**WHAT THE TASK ASKS:**
Anywhere the string "cada" shows up in the listing below, copy the line it is in.

**DATASET CONTENT:**
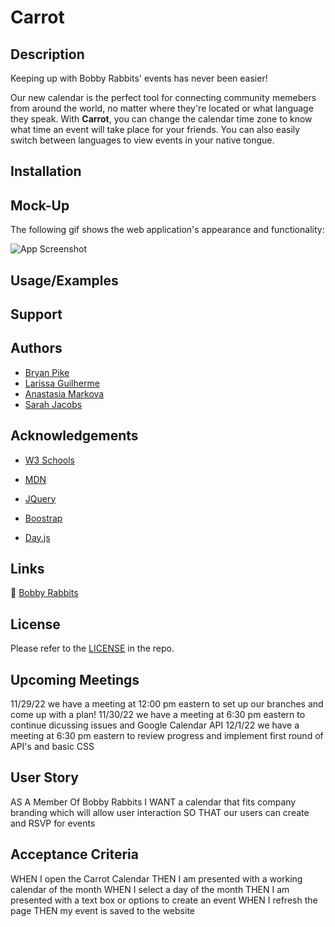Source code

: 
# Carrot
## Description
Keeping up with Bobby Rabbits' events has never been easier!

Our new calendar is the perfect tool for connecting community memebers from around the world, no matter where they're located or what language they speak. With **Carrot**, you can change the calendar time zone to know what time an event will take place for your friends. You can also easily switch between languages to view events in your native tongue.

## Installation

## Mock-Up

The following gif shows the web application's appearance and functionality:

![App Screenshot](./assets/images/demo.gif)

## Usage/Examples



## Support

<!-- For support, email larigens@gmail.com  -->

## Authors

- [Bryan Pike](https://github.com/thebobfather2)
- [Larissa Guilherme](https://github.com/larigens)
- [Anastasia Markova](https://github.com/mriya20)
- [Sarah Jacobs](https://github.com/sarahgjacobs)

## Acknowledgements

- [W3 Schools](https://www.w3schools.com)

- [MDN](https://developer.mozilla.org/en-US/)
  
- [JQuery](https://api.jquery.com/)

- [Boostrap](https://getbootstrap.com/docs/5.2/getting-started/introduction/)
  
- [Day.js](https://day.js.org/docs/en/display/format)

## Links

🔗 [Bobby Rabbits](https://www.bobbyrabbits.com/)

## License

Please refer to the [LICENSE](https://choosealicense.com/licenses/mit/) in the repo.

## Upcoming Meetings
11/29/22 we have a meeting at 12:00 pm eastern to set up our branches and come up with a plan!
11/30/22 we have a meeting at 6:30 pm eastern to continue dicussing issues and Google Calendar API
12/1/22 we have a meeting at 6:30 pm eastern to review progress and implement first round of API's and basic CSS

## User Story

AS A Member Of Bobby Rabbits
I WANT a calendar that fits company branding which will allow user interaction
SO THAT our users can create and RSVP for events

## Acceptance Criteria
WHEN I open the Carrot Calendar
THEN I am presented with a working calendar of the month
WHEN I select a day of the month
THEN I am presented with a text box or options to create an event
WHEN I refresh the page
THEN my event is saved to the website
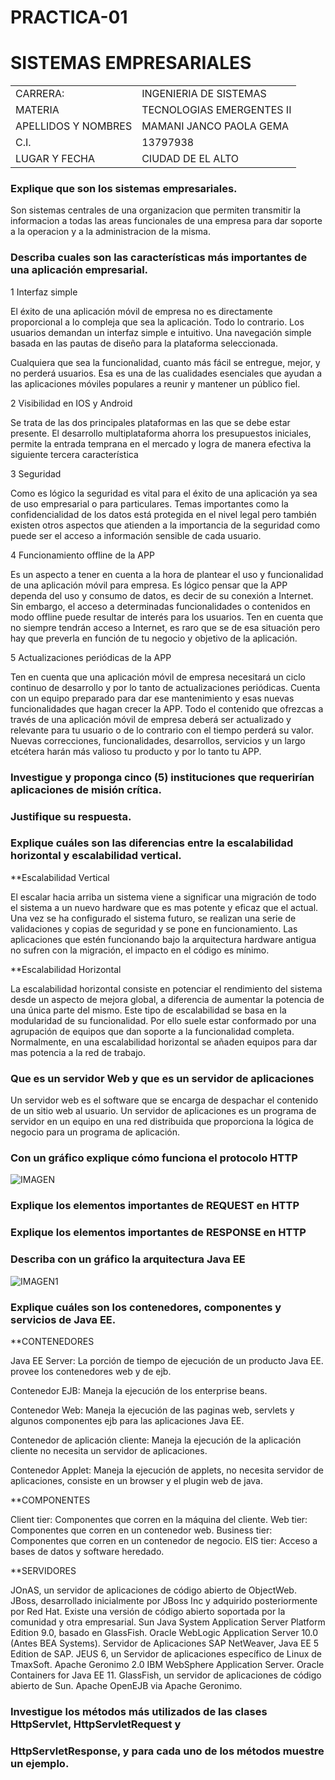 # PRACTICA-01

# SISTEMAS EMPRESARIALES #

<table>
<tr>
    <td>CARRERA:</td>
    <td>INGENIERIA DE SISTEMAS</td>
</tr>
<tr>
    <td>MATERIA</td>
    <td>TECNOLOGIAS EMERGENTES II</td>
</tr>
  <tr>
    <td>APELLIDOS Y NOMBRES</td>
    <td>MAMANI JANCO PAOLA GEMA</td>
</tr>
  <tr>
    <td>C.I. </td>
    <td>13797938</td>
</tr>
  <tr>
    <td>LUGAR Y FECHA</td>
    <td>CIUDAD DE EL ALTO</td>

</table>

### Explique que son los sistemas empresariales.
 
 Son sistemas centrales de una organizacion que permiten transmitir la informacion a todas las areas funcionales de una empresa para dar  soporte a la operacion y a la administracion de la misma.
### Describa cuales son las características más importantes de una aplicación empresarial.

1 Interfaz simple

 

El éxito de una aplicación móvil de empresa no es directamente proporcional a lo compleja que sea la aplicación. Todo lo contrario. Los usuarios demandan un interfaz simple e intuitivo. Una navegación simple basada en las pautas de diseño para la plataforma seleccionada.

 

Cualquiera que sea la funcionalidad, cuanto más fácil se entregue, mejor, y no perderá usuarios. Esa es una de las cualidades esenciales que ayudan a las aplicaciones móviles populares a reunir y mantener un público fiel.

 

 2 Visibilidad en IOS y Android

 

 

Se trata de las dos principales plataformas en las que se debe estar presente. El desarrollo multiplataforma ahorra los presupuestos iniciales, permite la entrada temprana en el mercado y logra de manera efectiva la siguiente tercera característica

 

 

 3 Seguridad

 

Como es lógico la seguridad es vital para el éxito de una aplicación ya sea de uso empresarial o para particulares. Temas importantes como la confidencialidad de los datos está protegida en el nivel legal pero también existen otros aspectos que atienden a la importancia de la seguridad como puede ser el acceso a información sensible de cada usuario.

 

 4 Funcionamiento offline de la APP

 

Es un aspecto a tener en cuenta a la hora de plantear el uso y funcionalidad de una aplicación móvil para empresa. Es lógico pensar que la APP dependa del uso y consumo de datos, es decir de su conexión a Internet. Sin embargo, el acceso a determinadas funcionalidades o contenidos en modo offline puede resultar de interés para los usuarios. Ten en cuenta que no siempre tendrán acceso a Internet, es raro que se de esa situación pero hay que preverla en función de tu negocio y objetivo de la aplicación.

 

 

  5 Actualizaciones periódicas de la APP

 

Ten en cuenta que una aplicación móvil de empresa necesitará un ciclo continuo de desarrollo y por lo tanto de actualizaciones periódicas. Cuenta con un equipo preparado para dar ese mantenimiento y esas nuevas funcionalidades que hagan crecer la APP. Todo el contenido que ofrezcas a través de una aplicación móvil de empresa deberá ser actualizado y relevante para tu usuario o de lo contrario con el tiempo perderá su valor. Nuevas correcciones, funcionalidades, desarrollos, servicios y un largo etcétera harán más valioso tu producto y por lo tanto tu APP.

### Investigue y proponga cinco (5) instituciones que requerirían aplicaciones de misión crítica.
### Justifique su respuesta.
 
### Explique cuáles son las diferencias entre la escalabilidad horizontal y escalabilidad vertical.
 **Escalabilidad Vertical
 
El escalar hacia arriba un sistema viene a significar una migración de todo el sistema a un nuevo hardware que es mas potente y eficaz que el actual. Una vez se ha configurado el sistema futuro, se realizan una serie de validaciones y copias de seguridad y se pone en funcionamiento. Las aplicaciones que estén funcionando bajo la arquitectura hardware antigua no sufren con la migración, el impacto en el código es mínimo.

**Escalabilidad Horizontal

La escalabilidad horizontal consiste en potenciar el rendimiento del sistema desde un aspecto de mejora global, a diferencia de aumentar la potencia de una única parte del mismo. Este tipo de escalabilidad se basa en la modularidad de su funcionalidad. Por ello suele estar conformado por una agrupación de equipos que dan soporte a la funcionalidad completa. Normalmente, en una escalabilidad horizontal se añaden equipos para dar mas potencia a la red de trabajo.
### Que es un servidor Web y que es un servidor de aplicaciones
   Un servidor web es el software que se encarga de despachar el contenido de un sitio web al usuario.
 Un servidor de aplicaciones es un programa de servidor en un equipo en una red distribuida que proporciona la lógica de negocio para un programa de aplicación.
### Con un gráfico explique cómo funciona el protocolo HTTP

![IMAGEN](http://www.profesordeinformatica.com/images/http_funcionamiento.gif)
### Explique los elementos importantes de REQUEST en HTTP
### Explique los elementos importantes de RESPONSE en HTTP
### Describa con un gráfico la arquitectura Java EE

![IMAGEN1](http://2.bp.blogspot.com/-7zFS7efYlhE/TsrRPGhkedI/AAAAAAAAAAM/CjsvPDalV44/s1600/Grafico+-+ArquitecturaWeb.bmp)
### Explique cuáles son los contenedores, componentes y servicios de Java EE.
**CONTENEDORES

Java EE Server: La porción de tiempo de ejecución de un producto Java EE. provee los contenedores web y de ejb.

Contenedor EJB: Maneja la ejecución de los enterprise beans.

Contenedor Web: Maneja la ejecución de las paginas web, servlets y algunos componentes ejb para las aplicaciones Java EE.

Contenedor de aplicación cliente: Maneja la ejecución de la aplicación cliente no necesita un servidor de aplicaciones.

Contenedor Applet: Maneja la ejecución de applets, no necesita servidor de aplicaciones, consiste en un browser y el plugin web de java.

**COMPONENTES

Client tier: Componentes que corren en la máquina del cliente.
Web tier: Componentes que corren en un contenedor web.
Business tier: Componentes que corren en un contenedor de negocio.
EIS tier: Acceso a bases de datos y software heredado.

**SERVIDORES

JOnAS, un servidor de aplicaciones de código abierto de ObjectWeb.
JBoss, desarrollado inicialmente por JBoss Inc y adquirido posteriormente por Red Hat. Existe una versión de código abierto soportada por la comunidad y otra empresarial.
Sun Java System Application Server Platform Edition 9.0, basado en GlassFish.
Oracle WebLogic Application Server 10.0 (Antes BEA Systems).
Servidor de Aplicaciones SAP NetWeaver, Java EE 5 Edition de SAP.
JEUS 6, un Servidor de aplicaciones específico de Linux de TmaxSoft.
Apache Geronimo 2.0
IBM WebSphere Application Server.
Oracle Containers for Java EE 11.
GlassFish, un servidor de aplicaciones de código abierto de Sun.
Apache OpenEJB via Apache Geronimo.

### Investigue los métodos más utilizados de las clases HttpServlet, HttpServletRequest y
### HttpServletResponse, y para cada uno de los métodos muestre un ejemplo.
---
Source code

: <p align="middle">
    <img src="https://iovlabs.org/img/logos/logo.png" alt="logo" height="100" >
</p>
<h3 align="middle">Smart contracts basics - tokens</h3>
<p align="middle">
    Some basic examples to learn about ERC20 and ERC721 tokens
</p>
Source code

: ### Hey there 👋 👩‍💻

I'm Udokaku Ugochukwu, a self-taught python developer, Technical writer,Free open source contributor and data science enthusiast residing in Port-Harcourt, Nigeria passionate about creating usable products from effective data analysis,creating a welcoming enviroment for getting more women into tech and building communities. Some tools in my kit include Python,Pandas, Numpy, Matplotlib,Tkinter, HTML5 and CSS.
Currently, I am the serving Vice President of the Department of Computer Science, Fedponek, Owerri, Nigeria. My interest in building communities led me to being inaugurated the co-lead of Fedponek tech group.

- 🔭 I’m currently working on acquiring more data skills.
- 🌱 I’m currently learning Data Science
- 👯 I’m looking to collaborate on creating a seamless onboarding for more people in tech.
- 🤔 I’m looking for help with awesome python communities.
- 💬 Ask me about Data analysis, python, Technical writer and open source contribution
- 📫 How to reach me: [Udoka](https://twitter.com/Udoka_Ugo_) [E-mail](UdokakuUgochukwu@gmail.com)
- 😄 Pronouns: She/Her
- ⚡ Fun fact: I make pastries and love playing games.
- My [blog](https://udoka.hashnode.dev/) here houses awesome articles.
---
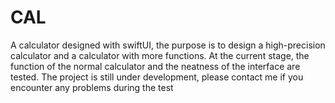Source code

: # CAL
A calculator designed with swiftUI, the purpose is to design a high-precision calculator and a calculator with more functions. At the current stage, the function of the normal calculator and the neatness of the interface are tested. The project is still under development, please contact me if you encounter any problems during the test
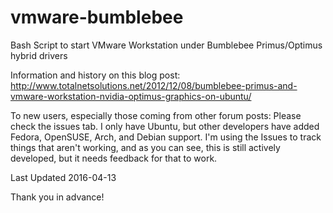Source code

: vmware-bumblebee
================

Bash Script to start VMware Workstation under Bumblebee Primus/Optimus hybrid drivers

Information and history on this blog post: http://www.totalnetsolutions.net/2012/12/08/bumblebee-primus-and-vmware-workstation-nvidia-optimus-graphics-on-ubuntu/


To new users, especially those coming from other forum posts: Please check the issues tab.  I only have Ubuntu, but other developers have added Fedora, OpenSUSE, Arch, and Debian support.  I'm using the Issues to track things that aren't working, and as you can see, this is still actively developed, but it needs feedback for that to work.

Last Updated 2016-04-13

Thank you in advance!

**SOLVED EXERCISE:**
Como es lógico la seguridad es vital para el éxito de una aplicación ya sea de uso empresarial o para particulares. Temas importantes como la confidencialidad de los datos está protegida en el nivel legal pero también existen otros aspectos que atienden a la importancia de la seguridad como puede ser el acceso a información sensible de cada usuario.
### HttpServletResponse, y para cada uno de los métodos muestre un ejemplo.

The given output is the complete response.